**Task to carry out**: One number is the whole answer: how many lines of the material hold "release".

*** Source material Section Begins ***

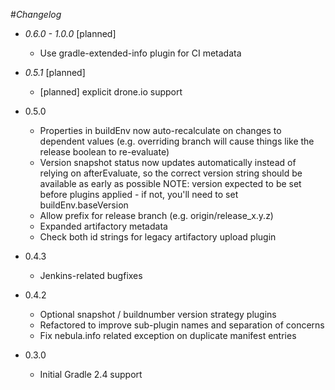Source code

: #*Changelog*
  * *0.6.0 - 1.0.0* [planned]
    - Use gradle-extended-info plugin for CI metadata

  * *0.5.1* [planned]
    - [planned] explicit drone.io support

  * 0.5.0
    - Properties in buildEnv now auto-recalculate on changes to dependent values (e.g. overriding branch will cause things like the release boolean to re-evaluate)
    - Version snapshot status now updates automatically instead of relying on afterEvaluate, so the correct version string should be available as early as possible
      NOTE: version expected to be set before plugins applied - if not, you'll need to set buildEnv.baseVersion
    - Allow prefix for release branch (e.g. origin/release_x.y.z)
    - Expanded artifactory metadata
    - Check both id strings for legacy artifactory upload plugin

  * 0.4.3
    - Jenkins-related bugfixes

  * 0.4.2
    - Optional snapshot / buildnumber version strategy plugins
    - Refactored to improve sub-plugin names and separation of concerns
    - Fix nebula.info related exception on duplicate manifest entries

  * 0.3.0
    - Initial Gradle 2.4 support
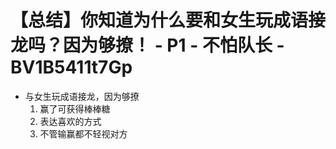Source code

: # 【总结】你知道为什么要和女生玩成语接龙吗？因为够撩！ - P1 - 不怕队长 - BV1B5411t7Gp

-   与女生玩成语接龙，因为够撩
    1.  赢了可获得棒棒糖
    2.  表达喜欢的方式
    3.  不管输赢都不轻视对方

*** Source material Section Ends ***

**Answer to the problem**: 2